De esta manera, las tres líneas del tiempo nos presentan a diferentes personajes: 1. El muelle (1 semana), nos mantiene junto a un grupo de casi de pueriles soldados cuyas expresiones denotan angustia y desconcierto, un retrato callado del desvarío propio de la guerra. 2. El mar (1 día), presenta a un hombre determinado, un Mark Rylance que parece más un santo que un héroe, que zarpa en su pequeña embarcación junto a su hijo y a un adolescente que quiere hacer algo con su vida, para ayudar en el regreso de sus compatriotas estancados en las costas francesas, tan cerca y tan lejos de casa. 3. El aire (1 hora), la historia de una pequeña facción de la fuerza aérea británica encabezada por un piloto representado por (el una vez más «enmascarado») Tom Hardy, quien juega un papel determinante en los momentos finales de la evacuación. Es un rompecabezas que demanda atención del espectador, que se puede confundir en algunos momentos conectando las tres líneas temporales, pero que sin duda no es un obstáculo para disfrutar la película.
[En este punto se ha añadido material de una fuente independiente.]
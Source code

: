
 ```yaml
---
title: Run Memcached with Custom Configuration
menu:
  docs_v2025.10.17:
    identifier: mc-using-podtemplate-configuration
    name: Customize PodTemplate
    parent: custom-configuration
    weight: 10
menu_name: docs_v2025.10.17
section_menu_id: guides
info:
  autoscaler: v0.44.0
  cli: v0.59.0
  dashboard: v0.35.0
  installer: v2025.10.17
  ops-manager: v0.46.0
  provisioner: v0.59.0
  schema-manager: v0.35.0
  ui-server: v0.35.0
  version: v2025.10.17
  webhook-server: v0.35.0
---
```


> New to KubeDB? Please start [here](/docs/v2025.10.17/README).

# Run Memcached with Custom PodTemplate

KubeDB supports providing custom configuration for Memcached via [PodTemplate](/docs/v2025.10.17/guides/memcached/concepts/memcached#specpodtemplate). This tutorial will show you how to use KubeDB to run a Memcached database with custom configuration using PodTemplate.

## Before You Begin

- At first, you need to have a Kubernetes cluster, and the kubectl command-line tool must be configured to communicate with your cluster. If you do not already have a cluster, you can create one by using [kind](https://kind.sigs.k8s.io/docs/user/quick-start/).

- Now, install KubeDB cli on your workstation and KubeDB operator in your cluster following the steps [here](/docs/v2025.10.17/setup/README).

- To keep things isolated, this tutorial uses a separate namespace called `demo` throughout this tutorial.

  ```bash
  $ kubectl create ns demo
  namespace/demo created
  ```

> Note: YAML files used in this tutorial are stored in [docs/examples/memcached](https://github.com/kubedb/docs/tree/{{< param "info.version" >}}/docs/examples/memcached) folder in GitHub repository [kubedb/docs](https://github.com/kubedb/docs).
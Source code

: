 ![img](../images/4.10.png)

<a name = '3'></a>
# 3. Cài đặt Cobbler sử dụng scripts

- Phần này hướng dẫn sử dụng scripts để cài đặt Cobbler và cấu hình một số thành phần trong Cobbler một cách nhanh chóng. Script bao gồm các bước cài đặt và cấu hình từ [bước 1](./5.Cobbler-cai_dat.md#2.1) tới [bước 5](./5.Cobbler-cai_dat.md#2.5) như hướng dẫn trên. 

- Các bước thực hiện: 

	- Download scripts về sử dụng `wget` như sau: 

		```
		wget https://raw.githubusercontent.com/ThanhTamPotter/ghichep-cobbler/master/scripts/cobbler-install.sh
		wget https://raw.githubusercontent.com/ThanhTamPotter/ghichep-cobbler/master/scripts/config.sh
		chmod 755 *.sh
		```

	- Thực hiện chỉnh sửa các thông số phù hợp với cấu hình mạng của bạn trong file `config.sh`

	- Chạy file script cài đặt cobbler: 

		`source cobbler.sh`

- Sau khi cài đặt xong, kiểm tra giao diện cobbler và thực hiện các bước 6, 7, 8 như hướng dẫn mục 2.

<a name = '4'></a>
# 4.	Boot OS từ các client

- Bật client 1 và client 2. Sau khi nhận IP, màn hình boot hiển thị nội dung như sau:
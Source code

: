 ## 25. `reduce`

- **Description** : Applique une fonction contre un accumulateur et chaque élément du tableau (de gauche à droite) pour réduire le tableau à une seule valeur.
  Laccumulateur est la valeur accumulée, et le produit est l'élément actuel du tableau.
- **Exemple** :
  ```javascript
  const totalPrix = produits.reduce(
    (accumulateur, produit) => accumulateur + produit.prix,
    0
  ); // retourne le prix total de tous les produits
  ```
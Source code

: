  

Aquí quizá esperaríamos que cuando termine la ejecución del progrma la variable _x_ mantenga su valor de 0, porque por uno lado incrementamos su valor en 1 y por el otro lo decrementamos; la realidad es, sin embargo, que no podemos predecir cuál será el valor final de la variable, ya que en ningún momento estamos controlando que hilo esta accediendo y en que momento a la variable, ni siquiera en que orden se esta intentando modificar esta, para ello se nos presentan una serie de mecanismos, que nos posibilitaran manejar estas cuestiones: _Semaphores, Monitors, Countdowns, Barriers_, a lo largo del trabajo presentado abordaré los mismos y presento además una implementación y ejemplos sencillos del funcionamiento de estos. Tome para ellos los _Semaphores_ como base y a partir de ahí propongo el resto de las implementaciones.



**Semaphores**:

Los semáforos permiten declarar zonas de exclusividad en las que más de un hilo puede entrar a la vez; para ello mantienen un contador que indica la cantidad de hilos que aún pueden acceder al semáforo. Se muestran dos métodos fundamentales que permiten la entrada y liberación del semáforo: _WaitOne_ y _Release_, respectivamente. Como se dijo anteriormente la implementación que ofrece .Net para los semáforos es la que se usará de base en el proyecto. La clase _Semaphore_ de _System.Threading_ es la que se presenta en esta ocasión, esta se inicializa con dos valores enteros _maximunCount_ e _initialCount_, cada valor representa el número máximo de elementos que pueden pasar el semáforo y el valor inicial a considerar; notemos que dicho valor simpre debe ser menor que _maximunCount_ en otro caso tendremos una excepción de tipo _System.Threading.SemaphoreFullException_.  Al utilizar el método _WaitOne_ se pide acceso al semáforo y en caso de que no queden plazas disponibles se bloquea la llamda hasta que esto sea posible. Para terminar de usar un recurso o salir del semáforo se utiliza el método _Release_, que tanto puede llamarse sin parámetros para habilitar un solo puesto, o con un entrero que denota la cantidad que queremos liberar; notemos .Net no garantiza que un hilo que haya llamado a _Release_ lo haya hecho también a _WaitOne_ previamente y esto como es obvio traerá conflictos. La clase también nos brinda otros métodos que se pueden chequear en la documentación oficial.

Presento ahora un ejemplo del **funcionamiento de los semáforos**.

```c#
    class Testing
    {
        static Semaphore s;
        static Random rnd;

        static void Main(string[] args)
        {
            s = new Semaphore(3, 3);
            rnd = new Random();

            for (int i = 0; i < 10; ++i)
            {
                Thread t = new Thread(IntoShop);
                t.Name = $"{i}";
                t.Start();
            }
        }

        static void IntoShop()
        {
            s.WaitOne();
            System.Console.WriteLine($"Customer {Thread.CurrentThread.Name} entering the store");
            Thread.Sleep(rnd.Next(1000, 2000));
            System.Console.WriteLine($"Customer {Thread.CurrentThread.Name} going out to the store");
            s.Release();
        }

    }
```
Además de construir una narración de este tipo, Nolan explora, como con la mayoría de su obra, las reacciones humanas en circunstancias extremas, llevándonos a ese lugar de empatía o rechazo. Creo que en Dunkirk ha hecho un esfuerzo técnico y dramatúrgico para darnos una perspectiva de inmersión en la odisea de estos hombres por sobrevivir. Renunciando al uso de CGI, ha apelado a recursos más realistas: rodó en las playas mismas donde sucedió la evacuación, restauró embarcaciones de la época para utilizarlas como locación, e incluso adaptó aviones para que una doble cabina permitiera hacer grabaciones en el aire con la mayor verosimilitud posible. Estas opciones, sumado a haber rodado en 65 mm, el 75% con tecnología IMAX, y en muchas secuencias desde la perspectiva propia de los personajes, hacen sentir a Dunkirk tan crudamente real como algunas veces asfixiante. Por otra parte, la película está desprovista de diálogos trascendentales, remplazando la palabra dicha con el silencio y las expresiones elocuentes de los actores, que en general representan con ingenio la contradicción, el temor y el coraje que emergen en las situaciones de vida o muerte.
Para mí Dunkirk es una una coreografía precisa y genial, hecha de música, silencios e imágenes memorables, ideada por uno de los directores más interesantes de nuestro tiempo. Aunque ni siquiera él puede librarse de darle un tono de heroicidad a algo tan desastrozo e inexclusable como la guerra (¡el eco de las palabras patrioteras de Churchill me cayeron como una patada en el hígado!), hay que reconocer que Nolan continúa reivindicando el cine como un ejercicio artístico pese a la sombra de una industria codiciosa.